Cor.. YOUNG moved to amend the substitute offered by the gentleman frors Albany, by inserting the word "white" before citizens.

MR. JAY. The chairman of the select committee has given a fair and candid exposition of the reasons that induced them to make the report now under consideration, and of the motives by which they were governed. He has clearly stated why they were desirous of extending the right of suffrage to some who did not at present enjoy it, but he has wholly omitted to explain why they deny it to others who actually possess it. The omission, however, has been supplied by one of his colleagues, who informed us that all who were not white ought to be excluded from political rights, because such persons were incapable of exercising them discreetly, and because they were peculiarly liable to be influenced and corrupted. These reasons, sir, I shall notice presently. When this Convention was first assembled, it was generally understood that provisions would be made to extend the right of suffrage, and some were apprehensive that it might be extended to a degree which they could not approve. But, sir, it was not expected that this right was in any instance to be restricted, much less was it anticipated, or desired, that a single person was to be disfranchised. Why, sir, are these men to be excluded from rights which they possess in common with their countrymen? What crime have they committed for which they are to be punished? Why are they, who were born as free as ourselves, natives of the same country, and deriving from nature and our political institutions, the same rights and privileges which we have, now to be deprived of all those rights, and doomed to remain forever as aliens among us? We are told, in reply, that other states have set us the example. It is true that other states treat this race of men with cruelty and injustice, and that we have hitherto manifested towards them a disposition to be just and liberal. Yet even in Virginia and North-Carolina, free people of colour are permitted to vote, and if I am correctly informed, exercise that privilege. In Pennsylvania, they are much more numerous than they are here, and there they are not disfranchised, nor has any inconvenience been felt from extending to all men the rights which ought to be common to all. In Connecticut, it is true, they have, for the last three years,

adopted a new constitution which prevents people of colour from acquiring the right of suffrage in future, yet even there they have preserved the right to all those who previously possessed it.
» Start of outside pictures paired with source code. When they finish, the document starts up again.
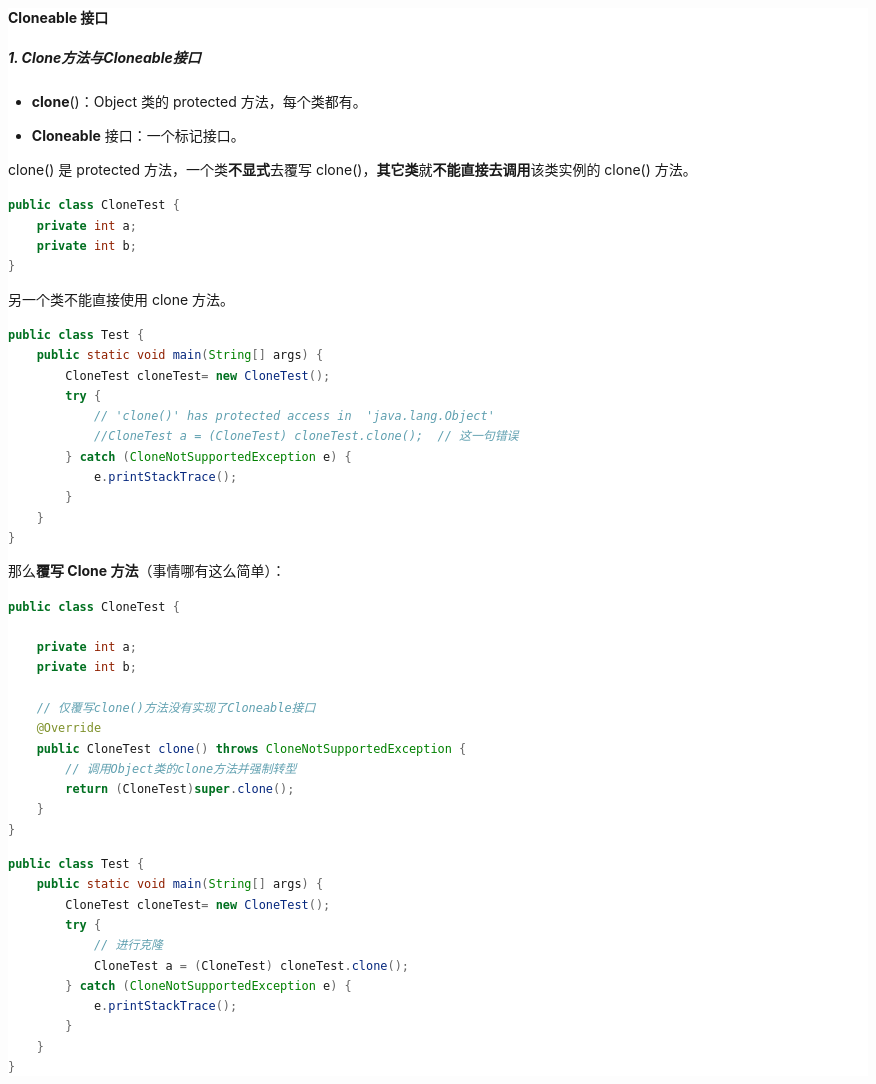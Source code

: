 

#### Cloneable 接口

##### 1. Clone方法与Cloneable接口

- **clone**()：Object 类的 protected 方法，每个类都有。

- **Cloneable** 接口：一个标记接口。

clone() 是 protected 方法，一个类**不显式**去覆写 clone()，**其它类**就**不能直接去调用**该类实例的 clone() 方法。

```Java
public class CloneTest {
	private int a;
	private int b;
}
```

另一个类不能直接使用 clone 方法。

```java
public class Test {
	public static void main(String[] args) {
		CloneTest cloneTest= new CloneTest();
		try {
            // 'clone()' has protected access in  'java.lang.Object' 
			//CloneTest a = (CloneTest) cloneTest.clone();	// 这一句错误
		} catch (CloneNotSupportedException e) {
			e.printStackTrace();
		}
	}
}
```

那么**覆写 Clone 方法**（事情哪有这么简单）：

```java
public class CloneTest {

	private int a;
	private int b;

	// 仅覆写clone()方法没有实现了Cloneable接口
	@Override
	public CloneTest clone() throws CloneNotSupportedException {
		// 调用Object类的clone方法并强制转型
		return (CloneTest)super.clone();
	}
}
```

```java
public class Test {
	public static void main(String[] args) {
		CloneTest cloneTest= new CloneTest();
		try {
            // 进行克隆
			CloneTest a = (CloneTest) cloneTest.clone();
		} catch (CloneNotSupportedException e) {
			e.printStackTrace();
		}
	}
}
```
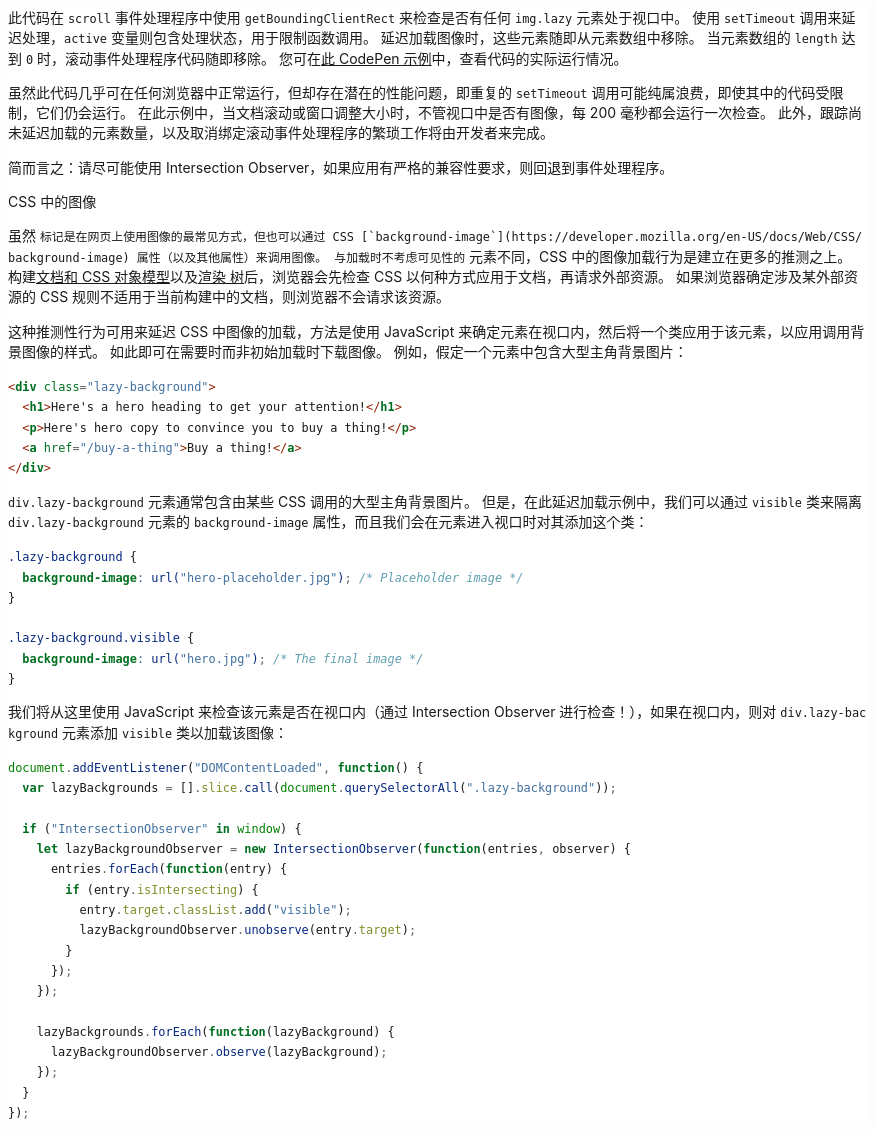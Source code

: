 此代码在 `scroll` 事件处理程序中使用 `getBoundingClientRect` 来检查是否有任何 `img.lazy` 元素处于视口中。 使用 `setTimeout` 调用来延迟处理，`active` 变量则包含处理状态，用于限制函数调用。 延迟加载图像时，这些元素随即从元素数组中移除。 当元素数组的 `length` 达到 `0` 时，滚动事件处理程序代码随即移除。 您可在[此 CodePen 示例](https://codepen.io/malchata/pen/mXoZGx)中，查看代码的实际运行情况。

虽然此代码几乎可在任何浏览器中正常运行，但却存在潜在的性能问题，即重复的 `setTimeout` 调用可能纯属浪费，即使其中的代码受限制，它们仍会运行。 在此示例中，当文档滚动或窗口调整大小时，不管视口中是否有图像，每 200 毫秒都会运行一次检查。 此外，跟踪尚未延迟加载的元素数量，以及取消绑定滚动事件处理程序的繁琐工作将由开发者来完成。

简而言之：请尽可能使用 Intersection Observer，如果应用有严格的兼容性要求，则回退到事件处理程序。

CSS 中的图像

虽然 `` 标记是在网页上使用图像的最常见方式，但也可以通过 CSS [`background-image`](https://developer.mozilla.org/en-US/docs/Web/CSS/background-image) 属性（以及其他属性）来调用图像。 与加载时不考虑可见性的 `` 元素不同，CSS 中的图像加载行为是建立在更多的推测之上。 构建[文档和 CSS 对象模型](https://developers.google.com/web/fundamentals/performance/critical-rendering-path/constructing-the-object-model)以及[渲染 树](https://developers.google.com/web/fundamentals/performance/critical-rendering-path/render-tree-construction)后，浏览器会先检查 CSS 以何种方式应用于文档，再请求外部资源。 如果浏览器确定涉及某外部资源的 CSS 规则不适用于当前构建中的文档，则浏览器不会请求该资源。

这种推测性行为可用来延迟 CSS 中图像的加载，方法是使用 JavaScript 来确定元素在视口内，然后将一个类应用于该元素，以应用调用背景图像的样式。 如此即可在需要时而非初始加载时下载图像。 例如，假定一个元素中包含大型主角背景图片：

```html
<div class="lazy-background">
  <h1>Here's a hero heading to get your attention!</h1>
  <p>Here's hero copy to convince you to buy a thing!</p>
  <a href="/buy-a-thing">Buy a thing!</a>
</div>
```

`div.lazy-background` 元素通常包含由某些 CSS 调用的大型主角背景图片。 但是，在此延迟加载示例中，我们可以通过 `visible` 类来隔离 `div.lazy-background` 元素的 `background-image` 属性，而且我们会在元素进入视口时对其添加这个类：

```css
.lazy-background {
  background-image: url("hero-placeholder.jpg"); /* Placeholder image */
}

.lazy-background.visible {
  background-image: url("hero.jpg"); /* The final image */
}
```

我们将从这里使用 JavaScript 来检查该元素是否在视口内（通过 Intersection Observer 进行检查！），如果在视口内，则对 `div.lazy-background` 元素添加 `visible` 类以加载该图像：

```javascript
document.addEventListener("DOMContentLoaded", function() {
  var lazyBackgrounds = [].slice.call(document.querySelectorAll(".lazy-background"));

  if ("IntersectionObserver" in window) {
    let lazyBackgroundObserver = new IntersectionObserver(function(entries, observer) {
      entries.forEach(function(entry) {
        if (entry.isIntersecting) {
          entry.target.classList.add("visible");
          lazyBackgroundObserver.unobserve(entry.target);
        }
      });
    });

    lazyBackgrounds.forEach(function(lazyBackground) {
      lazyBackgroundObserver.observe(lazyBackground);
    });
  }
});
```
Mr. Chairman, I would submit to the consideration of the committee, whether the proposition of the gentleman from Saratoga is consistent with the constitution of the United States. That instrument provides that "citizens of each state shall be entitled to all the privileges and immunities of citizens in the several states." No longer ago than last November, the legislature of this state almost unanimously resolved, that "if the provisions contained in any proposed constitution of a new state, deny to any citizens of the existing states the privileges and immunities of citizens of such new state, that such proposed constitution should not be accepted or confirmed; the same in the opinion of this legislature being void by the constitution of the United States." Now, sir, is not the right of suffrage a privilege? And can you deny it to a citizen of Pennsylvania who comes here and complies with your laws, merely because he is not six feet high, or because he is of a dark complexion?
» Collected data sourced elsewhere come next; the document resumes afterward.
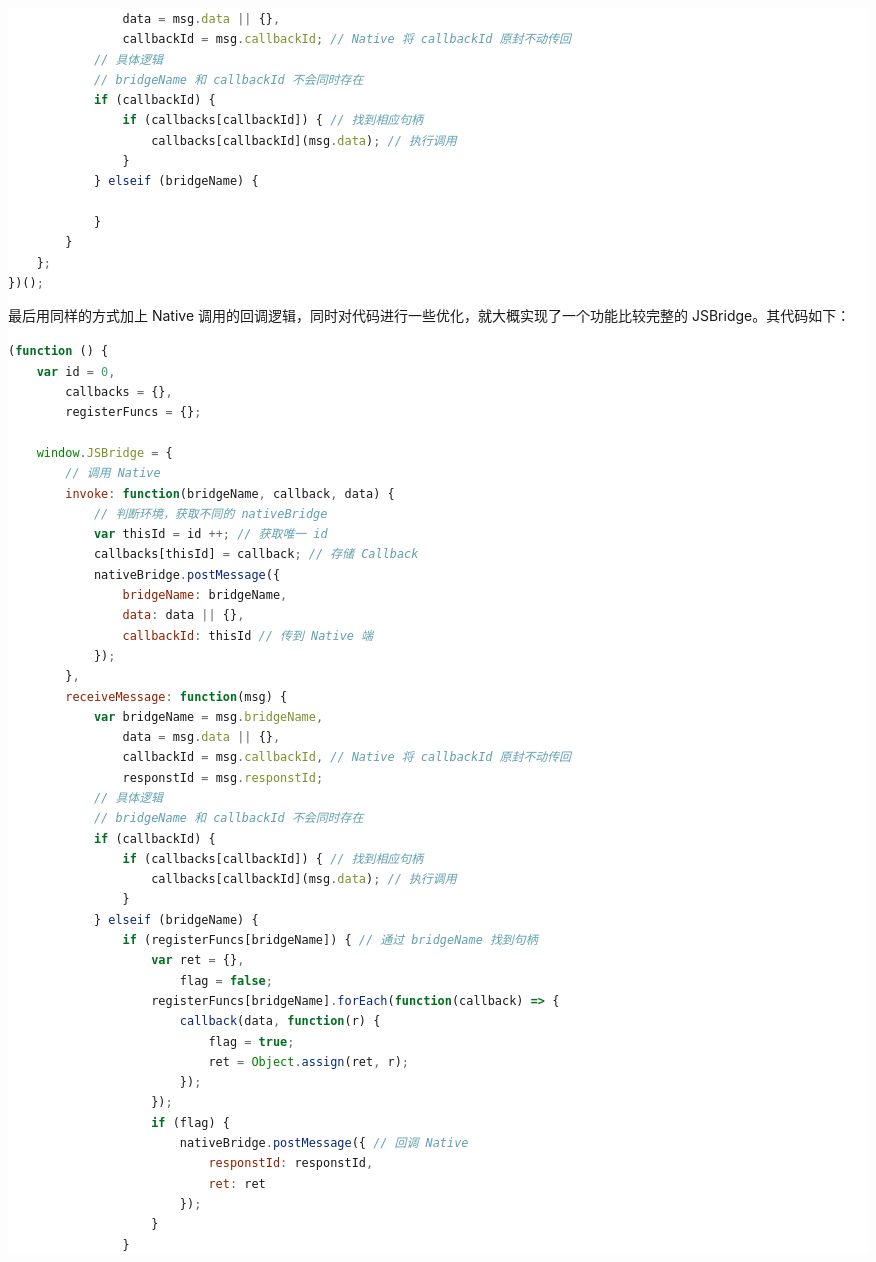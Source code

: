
 ```javascript
                data = msg.data || {},
                callbackId = msg.callbackId; // Native 将 callbackId 原封不动传回
            // 具体逻辑
            // bridgeName 和 callbackId 不会同时存在
            if (callbackId) {
                if (callbacks[callbackId]) { // 找到相应句柄
                    callbacks[callbackId](msg.data); // 执行调用
                }
            } elseif (bridgeName) {

            }
        }
    };
})();
```

最后用同样的方式加上 Native 调用的回调逻辑，同时对代码进行一些优化，就大概实现了一个功能比较完整的 JSBridge。其代码如下：

```javascript
(function () {
    var id = 0,
        callbacks = {},
        registerFuncs = {};

    window.JSBridge = {
        // 调用 Native
        invoke: function(bridgeName, callback, data) {
            // 判断环境，获取不同的 nativeBridge
            var thisId = id ++; // 获取唯一 id
            callbacks[thisId] = callback; // 存储 Callback
            nativeBridge.postMessage({
                bridgeName: bridgeName,
                data: data || {},
                callbackId: thisId // 传到 Native 端
            });
        },
        receiveMessage: function(msg) {
            var bridgeName = msg.bridgeName,
                data = msg.data || {},
                callbackId = msg.callbackId, // Native 将 callbackId 原封不动传回
                responstId = msg.responstId;
            // 具体逻辑
            // bridgeName 和 callbackId 不会同时存在
            if (callbackId) {
                if (callbacks[callbackId]) { // 找到相应句柄
                    callbacks[callbackId](msg.data); // 执行调用
                }
            } elseif (bridgeName) {
                if (registerFuncs[bridgeName]) { // 通过 bridgeName 找到句柄
                    var ret = {},
                        flag = false;
                    registerFuncs[bridgeName].forEach(function(callback) => {
                        callback(data, function(r) {
                            flag = true;
                            ret = Object.assign(ret, r);
                        });
                    });
                    if (flag) {
                        nativeBridge.postMessage({ // 回调 Native
                            responstId: responstId,
                            ret: ret
                        });
                    }
                }
```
But we are told by one of the select committee, that people of colour are incapable of exercising the right of suffrage. I may have misunderstood that gentleman; but I thought he meant to say, that they laboured under a physical disability. It is true that some philosophers have held that the intellect of a black man, is naturally inferior to that of a white one; but this idea has been so completely refuted, and is now so universally exploded, that I did not expect to have heard of it in an assembly so enlightened as this, nor do I now think it necessary to disprove it. That in general the people of colour are inferior to the whites in knowledge and in industry, I shall not deny. You made them slaves, and nothing is more true than the ancient saying, “The day you make a man a slave takes half his worth away." Unaccustomed to provide for themselves, and habituated to regard labour as an evil, it is no wonder that when set free, they should be improvident and idle, and that their children should be brought up without education, and without prudence or forethought. But will you punish the children for your own crimes; for the injuries which you have inflicted upon their parents? Besides, sir, this state of things is fast passing away. Schools have been opened for them, and it will, I am sure, give pleasure to this committee to know, that in these schools there is discovered a thirst for instruction, and a progress in learning, seldom to be seen in the other schools of the state. They have also churches of their own, and clergymen of their own colour, who conduct their public worship with perfect decency and order, and not without ability.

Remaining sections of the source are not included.